Fig. 1. C* complex proteins regulate NAGNAG 3'ss selection.

Fig. 1.

(A) Effects of C* protein knockdown on splicing as determined by RNA-seq. Top: rMATS-derived altered splicing changes for skipped exons (SE), retained introns (RI), A5′ss, and A3′ss for the indicated knockdowns. Bottom: %A3′ss of all alternative splicing events affected by each knockdown. Black line, fraction of A3′ss in all targets quantified by rMATS. (B) Scatter dot blot of distances between A3′ss. For each C* protein (indicated above), targets are separated into knockdown-induced proximal 3′ss usage (top) or distal 3′ss usage (middle). Green lines, median distance between A3′ss. Red line, median of three (>50% with a distance of exactly three). Black line, median 3′ss distance among all A3′ss quantified by rMATS. Bottom: Normalized ratio between alternatively spliced NAGNAG 3′ss and A3′ss with a distance larger than 3 nt (DIST > 3). The fraction of NAGNAGs among all A3′ss quantified by rMATS is set to 1 (black line). SLU7 is shown for comparison. (C) Volcano blots summarizing the global effect of FAM32A (left) or NOSIP (right) knockdown on NAGNAG 3′ss selection. See fig. S3D for further details. (D) Correlation coefficients for 10 tested NAGNAG splicing events, comparing RNA-seq and RT-PCR–derived %PSU values. (E) Validation RT-PCRs for NAGNAG alternative splicing of mrpl42 (top) and wwc1 (bottom) upon C* protein knockdown (indicated below). See fig. S3E for further details. (F) Overlap of alternatively spliced NAGNAG sites affected by individual C* protein knockdowns. For each of the eight knockdowns, rMATS-derived P values were correlated with all knockdowns in a pairwise manner. Right: Correlation scores, where darker colors indicate a lower percent of overlapping NAGNAG targets. (G) Cross-talk of C* complex factors during NAGNAG 3′ss selection. Mean PCR-derived %PSU values are shown for seven targets relative to the siCTRL upon single and double C* protein knockdown.

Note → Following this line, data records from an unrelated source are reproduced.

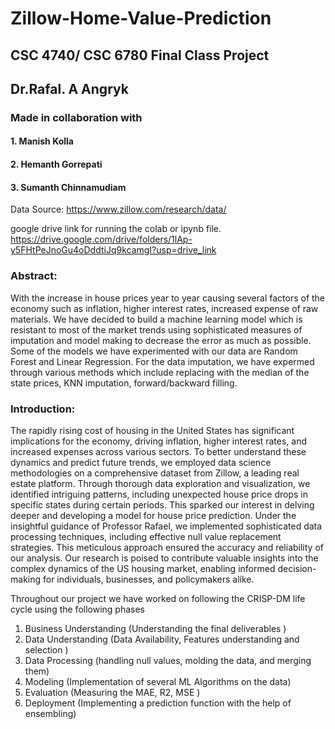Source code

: # Zillow-Home-Value-Prediction
## CSC 4740/ CSC 6780 Final Class Project
## Dr.Rafal. A Angryk

### Made in collaboration with
#### 1. Manish Kolla
#### 2. Hemanth Gorrepati
#### 3. Sumanth Chinnamudiam

Data Source:
https://www.zillow.com/research/data/

google drive link for running the colab or ipynb file.
https://drive.google.com/drive/folders/1lAp-y5FHtPeJnoGu4oDddtiJq9kcamgI?usp=drive_link

### Abstract: 
With the increase in house prices year to year causing several factors of the economy such as inflation, higher interest rates, increased expense of raw materials. We have decided to build a machine learning model which is resistant to most of the market trends using sophisticated measures of imputation and model making to decrease the error as much as possible. Some of the models we have experimented with our data are Random Forest and Linear Regression. For the data imputation, we have expermed through various methods which include replacing with the median of the state prices, KNN imputation, forward/backward filling.


### Introduction:
The rapidly rising cost of housing in the United States has significant implications for the economy, driving inflation, higher interest rates, and increased expenses across various sectors. To better understand these dynamics and predict future trends, we employed data science methodologies on a comprehensive dataset from Zillow, a leading real estate platform. Through thorough data exploration and visualization, we identified intriguing patterns, including unexpected house price drops in specific states during certain periods. This sparked our interest in delving deeper and developing a model for house price prediction. Under the insightful guidance of Professor Rafael, we implemented sophisticated data processing techniques, including effective null value replacement strategies. This meticulous approach ensured the accuracy and reliability of our analysis. Our research is poised to contribute valuable insights into the complex dynamics of the US housing market, enabling informed decision-making for individuals, businesses, and policymakers alike.

Throughout our project we have worked on following the CRISP-DM life cycle using the following phases
1. Business Understanding (Understanding the final deliverables )
2. Data Understanding (Data Availability, Features understanding and selection )
3. Data Processing (handling null values, molding the data, and merging them)
4. Modeling (Implementation of several ML Algorithms on the data)
5. Evaluation (Measuring the MAE, R2, MSE )
6. Deployment (Implementing a prediction function with the help of ensembling)


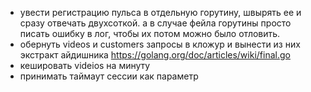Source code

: * увести регистрацию пульса в отдельную горутину, швырять ее и сразу отвечать двухсоткой. а в случае фейла горутины просто писать ошибку в лог, чтобы их потом можно было отловить.
* обернуть videos и customers запросы в кложур и вынести из них экстракт айдишника https://golang.org/doc/articles/wiki/final.go
* кешировать videios на минуту
* принимать таймаут сессии как параметр
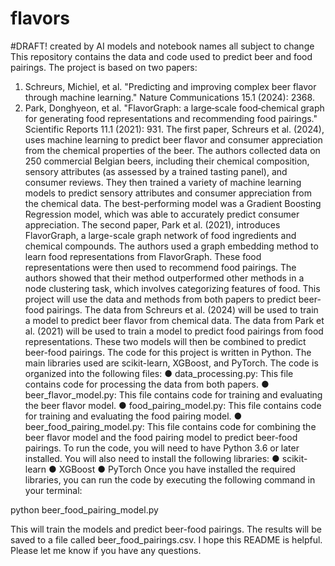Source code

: # flavors

#DRAFT! created by AI
models and notebook names all subject to change
This repository contains the data and code used to predict beer and food pairings. The project is based on two papers:
1.	Schreurs, Michiel, et al. "Predicting and improving complex beer flavor through machine learning." Nature Communications 15.1 (2024): 2368.
2.	Park, Donghyeon, et al. "FlavorGraph: a large‐scale food‐chemical graph for generating food representations and recommending food pairings." Scientific Reports 11.1 (2021): 931.
The first paper, Schreurs et al. (2024), uses machine learning to predict beer flavor and consumer appreciation from the chemical properties of the beer. The authors collected data on 250 commercial Belgian beers, including their chemical composition, sensory attributes (as assessed by a trained tasting panel), and consumer reviews. They then trained a variety of machine learning models to predict sensory attributes and consumer appreciation from the chemical data. The best-performing model was a Gradient Boosting Regression model, which was able to accurately predict consumer appreciation.
The second paper, Park et al. (2021), introduces FlavorGraph, a large-scale graph network of food ingredients and chemical compounds. The authors used a graph embedding method to learn food representations from FlavorGraph. These food representations were then used to recommend food pairings. The authors showed that their method outperformed other methods in a node clustering task, which involves categorizing features of food.
This project will use the data and methods from both papers to predict beer-food pairings. The data from Schreurs et al. (2024) will be used to train a model to predict beer flavor from chemical data. The data from Park et al. (2021) will be used to train a model to predict food pairings from food representations. These two models will then be combined to predict beer-food pairings.
The code for this project is written in Python. The main libraries used are scikit-learn, XGBoost, and PyTorch. The code is organized into the following files:
●	data_processing.py: This file contains code for processing the data from both papers.
●	beer_flavor_model.py: This file contains code for training and evaluating the beer flavor model.
●	food_pairing_model.py: This file contains code for training and evaluating the food pairing model.
●	beer_food_pairing_model.py: This file contains code for combining the beer flavor model and the food pairing model to predict beer-food pairings.
To run the code, you will need to have Python 3.6 or later installed. You will also need to install the following libraries:
●	scikit-learn
●	XGBoost
●	PyTorch
Once you have installed the required libraries, you can run the code by executing the following command in your terminal:


python beer_food_pairing_model.py

This will train the models and predict beer-food pairings. The results will be saved to a file called beer_food_pairings.csv.
I hope this README is helpful. Please let me know if you have any questions.
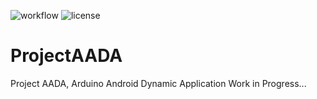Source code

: ![workflow](https://github.com/H1Jam/ProjectAADA/actions/workflows/android.yml/badge.svg)
![license](https://img.shields.io/github/license/H1Jam/ProjectAADA)

# ProjectAADA
Project AADA, Arduino Android Dynamic Application
Work in Progress...
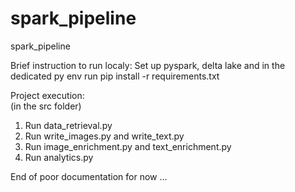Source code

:# spark_pipeline
spark_pipeline

Brief instruction to run localy:
Set up pyspark, delta lake
and in the dedicated py env run pip install -r requirements.txt

Project execution:   
(in the src folder)
1. Run data_retrieval.py 
2. Run write_images.py and write_text.py
3. Run image_enrichment.py and text_enrichment.py
4. Run analytics.py

End of poor documentation for now ...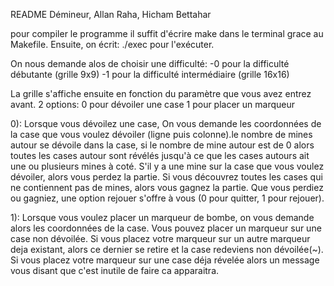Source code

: README Démineur, Allan Raha, Hicham Bettahar


pour compiler le programme il suffit d'écrire make dans le terminal grace au Makefile.
Ensuite, on écrit: ./exec pour l'exécuter.

On nous demande alos de choisir une difficulté: -0 pour la difficulté débutante (grille 9x9)
                                                -1 pour la difficulté intermédiaire (grille 16x16)
                                                
La grille s'affiche ensuite en fonction du paramètre que vous avez entrez avant.
2 options: 0 pour dévoiler une case 
           1 pour placer un marqueur
           
0):
Lorsque vous dévoilez une case, On vous demande les coordonnées de la case que vous voulez dévoiler (ligne puis colonne).le nombre de mines autour se dévoile dans la case, si le nombre de mine autour est de 0 alors toutes les cases autour sont révélés jusqu'à ce que les cases autours ait une ou plusieurs mines à coté.
S'il y a une mine sur la case que vous voulez dévoiler, alors vous perdez la partie.
Si vous découvrez toutes les cases qui ne contiennent pas de mines, alors vous gagnez la partie.
Que vous perdiez ou gagniez, une option rejouer s'offre à vous (0 pour quitter, 1 pour rejouer).


1): 
Lorsque vous voulez placer un marqueur de bombe, on vous demande alors les coordonnées de la case.
   Vous pouvez placer un marqueur sur une case non dévoilée.
   Si vous placez votre marqueur sur un autre marqueur deja existant, alors ce dernier se retire et la case redeviens non dévoilée(~).
   Si vous placez votre marqueur sur une case déja révelée alors un message vous disant que c'est inutile de faire ca apparaitra.
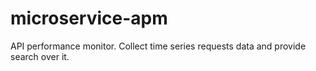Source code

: # microservice-apm
API performance monitor. Collect time series requests data and provide search over it.
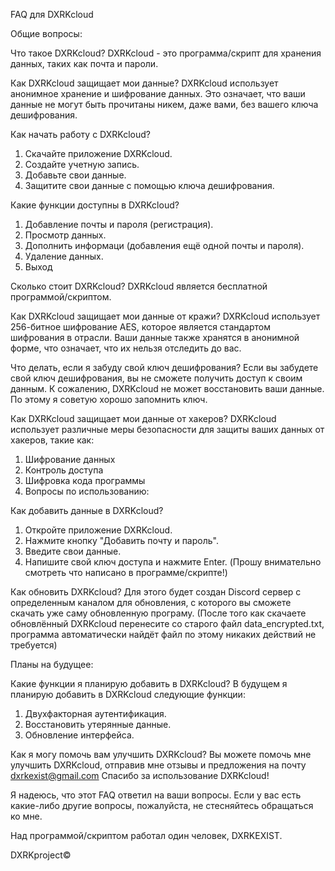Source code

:FAQ для DXRKcloud

Общие вопросы:

Что такое DXRKcloud?
DXRKcloud - это программа/скрипт для хранения данных, таких как почта и пароли.

Как DXRKcloud защищает мои данные?
DXRKcloud использует анонимное хранение и шифрование данных. Это означает, что ваши данные не могут быть прочитаны никем, даже вами, без вашего ключа дешифрования.

Как начать работу с DXRKcloud?

1) Скачайте приложение DXRKcloud.
2) Создайте учетную запись.
3) Добавьте свои данные.
4) Защитите свои данные с помощью ключа дешифрования.

Какие функции доступны в DXRKcloud?
1) Добавление почты и пароля (регистрация).
2) Просмотр данных.
3) Дополнить информаци (добавления ещё одной почты и пароля).
5) Удаление данных.
6) Выход

Сколько стоит DXRKcloud?
DXRKcloud является бесплатной программой/скриптом.

Как DXRKcloud защищает мои данные от кражи?
DXRKcloud использует 256-битное шифрование AES, которое является стандартом шифрования в отрасли. Ваши данные также хранятся в анонимной форме, что означает, что их нельзя отследить до вас.

Что делать, если я забуду свой ключ дешифрования?
Если вы забудете свой ключ дешифрования, вы не сможете получить доступ к своим данным. К сожалению, DXRKcloud не может восстановить ваши данные. По этому я советую хорошо запомнить ключ.

Как DXRKcloud защищает мои данные от хакеров?
DXRKcloud использует различные меры безопасности для защиты ваших данных от хакеров, такие как:

1) Шифрование данных
2) Контроль доступа
3) Шифровка кода программы
4) Вопросы по использованию:

Как добавить данные в DXRKcloud?
1) Откройте приложение DXRKcloud.
2) Нажмите кнопку "Добавить почту и пароль".
4) Введите свои данные.
5) Напишите свой ключ доступа и нажмите Enter.
(Прошу внимательно смотреть что написано в программе/скрипте!)

Как обновить DXRKcloud?
Для этого будет создан Discord сервер с определенным каналом для обновления, с которого вы сможете скачать уже саму обновленную програму. (После того как скачаете обновлённый DXRKcloud перенесите со старого файл data_encrypted.txt, программа автоматически найдёт файл по этому никаких действий не требуется)

Планы на будущее:

Какие функции я планирую добавить в DXRKcloud?
В будущем я планирую добавить в DXRKcloud следующие функции:
1) Двухфакторная аутентификация.
2) Восстановить утерянные данные.
3) Обновление интерфейса.

Как я могу помочь вам улучшить DXRKcloud?
Вы можете помочь мне улучшить DXRKcloud, отправив мне отзывы и предложения на почту dxrkexist@gmail.com
Спасибо за использование DXRKcloud!

Я надеюсь, что этот FAQ ответил на ваши вопросы.
Если у вас есть какие-либо другие вопросы, пожалуйста, не стесняйтесь обращаться ко мне.

Над программой/скриптом работал один человек, DXRKEXIST.

DXRKproject©
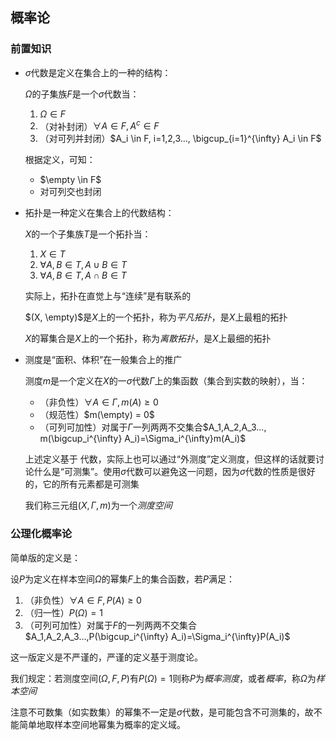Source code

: ## 概率论
### 前置知识
- $\sigma$代数是定义在集合上的一种的结构：
  
  $\Omega$的子集族$F$是一个$\sigma$代数当：
  1. $\Omega \in F$
  2. （对补封闭）$\forall A \in F, A^c \in F$
  3. （对可列并封闭）$A_i \in F, i=1,2,3..., \bigcup_{i=1}^{\infty} A_i \in F$
  
  根据定义，可知：
  - $\empty \in F$
  - 对可列交也封闭

- 拓扑是一种定义在集合上的代数结构：
  
  $X$的一个子集族$T$是一个拓扑当：
  1. $X \in T$
  2. $\forall A,B \in T, A \cup B \in T$
  3. $\forall A,B \in T, A \cap B \in T$
  
  实际上，拓扑在直觉上与“连续”是有联系的

  $(X, \empty)$是$X$上的一个拓扑，称为*平凡拓扑*，是$X$上最粗的拓扑

  $X$的幂集合是$X$上的一个拓扑，称为*离散拓扑*，是$X$上最细的拓扑
- 测度是“面积、体积”在一般集合上的推广
  
  测度$m$是一个定义在$X$的一$\sigma$代数$\Gamma$上的集函数（集合到实数的映射），当：
  - （非负性）$\forall A \in \Gamma,m(A) \ge 0$
  - （规范性）$m(\empty) = 0$
  - （可列可加性）对属于$\Gamma$一列两两不交集合$A_1,A_2,A_3..., m(\bigcup_i^{\infty} A_i)=\Sigma_i^{\infty}m(A_i)$
  
  上述定义基于 代数，实际上也可以通过“外测度”定义测度，但这样的话就要讨论什么是“可测集”。使用$\sigma$代数可以避免这一问题，因为$\sigma$代数的性质是很好的，它的所有元素都是可测集

  我们称三元组$(X, \Gamma, m)$为一个*测度空间*
### 公理化概率论
简单版的定义是：

设$P$为定义在样本空间$\Omega$的幂集$F$上的集合函数，若$P$满足：
  1. （非负性）$\forall A \in F, P(A) \ge 0$
  2. （归一性）$P(\Omega) = 1$
  3. （可列可加性）对属于$F$的一列两两不交集合$A_1,A_2,A_3...,P(\bigcup_i^{\infty} A_i)=\Sigma_i^{\infty}P(A_i)$

这一版定义是不严谨的，严谨的定义基于测度论。

我们规定：若测度空间$(\Omega, F, P)$有$P(\Omega)=1$则称$P$为*概率测度*，或者*概率*，称$\Omega$为*样本空间*

注意不可数集（如实数集）的幂集不一定是$\sigma$代数，是可能包含不可测集的，故不能简单地取样本空间地幂集为概率的定义域。

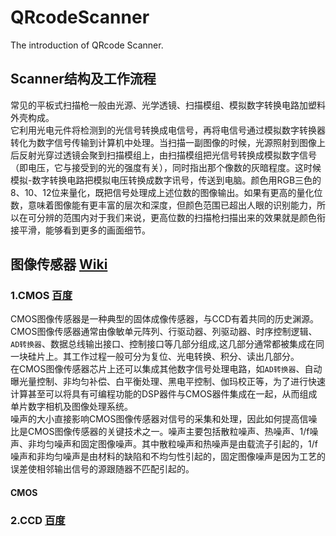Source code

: # QRcodeScanner
The introduction of QRcode Scanner.

## Scanner结构及工作流程
  常见的平板式扫描枪一般由光源、光学透镜、扫描模组、模拟数字转换电路加塑料外壳构成。<br>
  它利用光电元件将检测到的光信号转换成电信号，再将电信号通过模拟数字转换器转化为数字信号传输到计算机中处理。当扫描一副图像的时候，光源照射到图像上后反射光穿过透镜会聚到扫描模组上，由扫描模组把光信号转换成模拟数字信号（即电压，它与接受到的光的强度有关），同时指出那个像数的灰暗程度。这时候模拟-数字转换电路把模拟电压转换成数字讯号，传送到电脑。颜色用RGB三色的8、10、12位来量化，既把信号处理成上述位数的图像输出。如果有更高的量化位数，意味着图像能有更丰富的层次和深度，但颜色范围已超出人眼的识别能力，所以在可分辨的范围内对于我们来说，更高位数的扫描枪扫描出来的效果就是颜色衔接平滑，能够看到更多的画面细节。
## 图像传感器 [Wiki](https://zh.wikipedia.org/wiki/%E5%9B%BE%E5%83%8F%E4%BC%A0%E6%84%9F%E5%99%A8)
### 1.CMOS [百度](https://baike.baidu.com/item/CMOS%E5%9B%BE%E5%83%8F%E4%BC%A0%E6%84%9F%E5%99%A8)
  CMOS图像传感器是一种典型的固体成像传感器，与CCD有着共同的历史渊源。CMOS图像传感器通常由像敏单元阵列、行驱动器、列驱动器、时序控制逻辑、`AD转换器`、数据总线输出接口、控制接口等几部分组成,这几部分通常都被集成在同一块硅片上。其工作过程一般可分为复位、光电转换、积分、读出几部分。<br>
  在CMOS图像传感器芯片上还可以集成其他数字信号处理电路，如`AD转换器`、自动曝光量控制、非均匀补偿、白平衡处理、黑电平控制、伽玛校正等，为了进行快速计算甚至可以将具有可编程功能的DSP器件与CMOS器件集成在一起，从而组成单片数字相机及图像处理系统。<br>
  噪声的大小直接影响CMOS图像传感器对信号的采集和处理，因此如何提高信噪比是CMOS图像传感器的关键技术之一。噪声主要包括散粒噪声、热噪声、1/f噪声、非均匀噪声和固定图像噪声。其中散粒噪声和热噪声是由载流子引起的，1/f噪声和非均匀噪声是由材料的缺陷和不均匀性引起的，固定图像噪声是因为工艺的误差使相邻输出信号的源跟随器不匹配引起的。
#### CMOS
### 2.CCD [百度](https://baike.baidu.com/item/CCD%E5%9B%BE%E5%83%8F%E4%BC%A0%E6%84%9F%E5%99%A8)
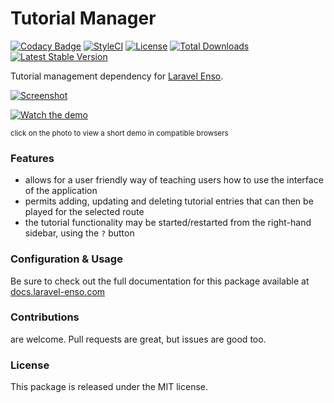 # Tutorial Manager

[![Codacy Badge](https://api.codacy.com/project/badge/Grade/282735fb74e647c4b630056271b66d77)](https://www.codacy.com/app/laravel-enso/TutorialManager?utm_source=github.com&amp;utm_medium=referral&amp;utm_content=laravel-enso/TutorialManager&amp;utm_campaign=Badge_Grade)
[![StyleCI](https://styleci.io/repos/85628545/shield?branch=master)](https://styleci.io/repos/85628545)
[![License](https://poser.pugx.org/laravel-enso/tutorialmanager/license)](https://packagist.org/packages/laravel-enso/tutorialmanager)
[![Total Downloads](https://poser.pugx.org/laravel-enso/tutorialmanager/downloads)](https://packagist.org/packages/laravel-enso/tutorialmanager)
[![Latest Stable Version](https://poser.pugx.org/laravel-enso/tutorialmanager/version)](https://packagist.org/packages/laravel-enso/tutorialmanager)

Tutorial management dependency for [Laravel Enso](https://github.com/laravel-enso/Enso).

[![Screenshot](https://laravel-enso.github.io/tutorialmanager/screenshots/bulma_023_thumb.png)](https://laravel-enso.github.io/tutorialmanager/screenshots/bulma_023.png)

[![Watch the demo](https://laravel-enso.github.io/tutorialmanager/screenshots/bulma_026_thumb.png)](https://laravel-enso.github.io/tutorialmanager/videos/bulma_demo_01.webm)

<sup>click on the photo to view a short demo in compatible browsers</sup>

### Features

- allows for a user friendly way of teaching users how to use the interface of the application
- permits adding, updating and deleting tutorial entries that can then be played for the selected route
- the tutorial functionality may be started/restarted from the right-hand sidebar, using the `?` button

### Configuration & Usage

Be sure to check out the full documentation for this package available at [docs.laravel-enso.com](https://docs.laravel-enso.com/backend/tutorial-manager.html)


### Contributions

are welcome. Pull requests are great, but issues are good too.

### License

This package is released under the MIT license.
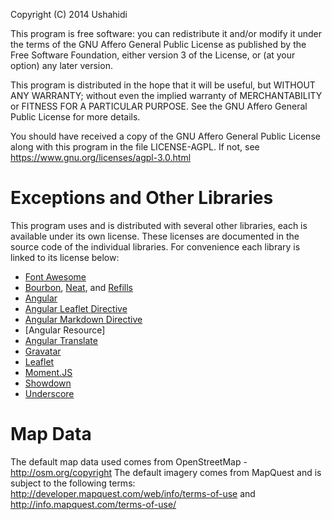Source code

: Copyright (C) 2014 Ushahidi

This program is free software: you can redistribute it and/or modify
it under the terms of the GNU Affero General Public License as published by
the Free Software Foundation, either version 3 of the License, or
(at your option) any later version.

This program is distributed in the hope that it will be useful,
but WITHOUT ANY WARRANTY; without even the implied warranty of
MERCHANTABILITY or FITNESS FOR A PARTICULAR PURPOSE.  See the
GNU Affero General Public License for more details.

You should have received a copy of the GNU Affero General Public
License along with this program in the file LICENSE-AGPL.  If not,
see <https://www.gnu.org/licenses/agpl-3.0.html>

Exceptions and Other Libraries
==============================

This program uses and is distributed with several other libraries,
each is available under its own license. These licenses are documented
in the source code of the individual libraries. For convenience each
library is linked to its license below:

* [Font Awesome](http://fontawesome.io/license/)
* [Bourbon](https://github.com/thoughtbot/bourbon/blob/master/LICENSE.md), [Neat](https://github.com/thoughtbot/neat/blob/master/LICENSE.md), and [Refills](https://github.com/thoughtbot/refills/blob/master/LICENSE.md)
* [Angular](https://github.com/angular/angular.js/blob/master/LICENSE)
* [Angular Leaflet Directive](https://github.com/tombatossals/angular-leaflet-directive/blob/master/LICENSE)
* [Angular Markdown Directive](https://github.com/ushahidi/angular-markdown-directive)
* [Angular Resource]
* [Angular Translate](https://github.com/angular-translate/angular-translate/blob/master/LICENSE)
* [Gravatar](https://github.com/emerleite/node-gravatar/blob/master/Readme.md#license)
* [Leaflet](https://github.com/Leaflet/Leaflet/blob/master/LICENSE)
* [Moment.JS](https://github.com/moment/moment/blob/develop/LICENSE)
* [Showdown](https://github.com/ushahidi/showdown/blob/master/license.txt)
* [Underscore](https://github.com/jashkenas/underscore/blob/master/LICENSE)

Map Data
========

The default map data used comes from OpenStreetMap - <http://osm.org/copyright>
The default imagery comes from MapQuest and is subject to the following terms: <http://developer.mapquest.com/web/info/terms-of-use> and <http://info.mapquest.com/terms-of-use/>
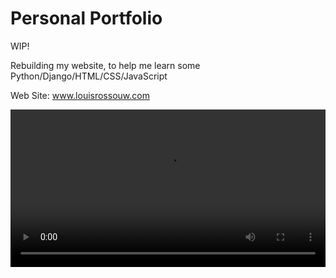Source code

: # Personal Portfolio

WIP!

Rebuilding my website, to help me learn some Python/Django/HTML/CSS/JavaScript 

Web Site: www.louisrossouw.com




<p align="center">
<video src="https://github.com/LouisRossouw/portfolio_website/assets/80905013/feaf397d-6220-4b54-b621-968ec302a071" align="center" width="100%">
</p>

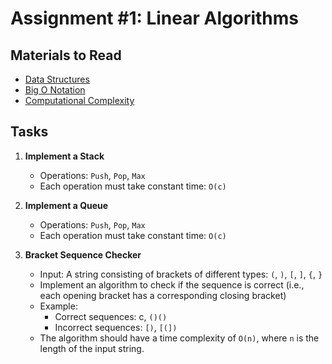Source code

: # Assignment #1: Linear Algorithms

## Materials to Read

- [Data Structures](https://en.wikipedia.org/wiki/List_of_data_structures)
- [Big O Notation](https://en.wikipedia.org/wiki/Big_O_notation)
- [Computational Complexity](https://en.wikipedia.org/wiki/Computational_complexity_theory)

## Tasks

1. **Implement a Stack**

   - Operations: `Push`, `Pop`, `Max`
   - Each operation must take constant time: `O(c)`

2. **Implement a Queue**

   - Operations: `Push`, `Pop`, `Max`
   - Each operation must take constant time: `O(c)`

3. **Bracket Sequence Checker**
   - Input: A string consisting of brackets of different types: `(`, `)`, `[`, `]`, `{`, `}`
   - Implement an algorithm to check if the sequence is correct (i.e., each opening bracket has a corresponding closing bracket)
   - Example:
     - Correct sequences: c, `()()`
     - Incorrect sequences: `[)`, `[(])`
   - The algorithm should have a time complexity of `O(n)`, where `n` is the length of the input string.

<!-- `([{}])`
when I come across a new opening bracket, add it to stack
when I come across a new closing bracket delete it from stack
->()[]{} -> delete from stack AND check if the one we are deleting is correct, throw an error if its not
->

 -->
<!-- '([{ last in first out -> its a stack not a queue -->
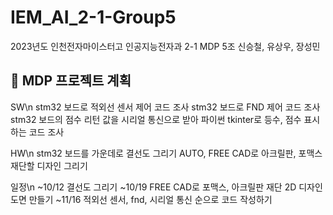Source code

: # IEM_AI_2-1-Group5
2023년도 인천전자마이스터고 인공지능전자과 2-1 MDP 5조 신승철, 유상우, 장성민


## 📅 MDP 프로젝트 계획

SW\n
stm32 보드로 적외선 센서 제어 코드 조사
stm32 보드로 FND 제어 코드 조사
stm32 보드의 점수 리턴 값을 시리얼 통신으로 받아 파이썬 tkinter로 등수, 점수 표시하는 코드 조사

HW\n
stm32 보드를 가운데로 결선도 그리기
AUTO, FREE CAD로 아크릴판, 포맥스 재단할 디자인 그리기

일정\n
~10/12 결선도 그리기
~10/19 FREE CAD로 포맥스, 아크릴판 재단 2D 디자인 도면 만들기
~11/16  적외선 센서, fnd, 시리얼 통신 순으로 코드 작성하기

To investigate whether C* proteins cooperate during NAGNAG 3'ss selection, we performed double knockdowns (Fig. 1G and fig. S4, D to F). Additive effects (i.e., enhanced usage of the distal 3′ss) were observed with FAM32A/SDE2 and SDE2/TLS1 knockdowns for several NAGNAG introns such as gpank1 and wwc1 (Fig. 1G and fig. S4F). Knockdown of NOSIP antagonized the effects of the FAM32A knockdown, indicating that NOSIP acts in a dominant manner in promoting usage of the distal site (i.e., mrpl42 and celf1; Fig. 1G and fig. S4F). Together, our data indicate that several C* proteins regulate A3′ss choices and, for many NAGNAG alternative splicing events, play an important role in ensuring the preferred usage of the proximal 3′ss. They additionally reveal widespread regulation of alternative splicing that occurs after the first transesterification reaction has already occurred.

Overall structure of the PM5 C* complex

To elucidate the spatial organization of C* proteins and the potential mechanisms whereby they modulate 3′ss selection, we performed single-particle cryo-EM and determined the structure of the human PM5 C* complex (fig. S5, A to E, and table S4). The major part of the PM5 C* complex (colored region in fig. S5C) could be resolved at a resolution of 2.7 to 4 Å and at 3 Å or better in regions of its catalytic RNP core. By fitting published structures of spliceosome components and/or structural domains newly predicted by AlphaFold (29, 30) into the EM density map (table S5), together with protein cross-linking coupled with mass spectrometry (CXMS) (data S8), we generated a 3D model of the hC* complex (Fig. 2). Using this combinatorial structural approach, we could map regions/domains of several C* proteins including DDX41, FAM50A, CXORF56, TLS1, PPIL3, ESS2, and NOSIP, as well as additional regions of NKAP and SDE2, thus providing numerous new insights into the 3D structure of the hC* complex.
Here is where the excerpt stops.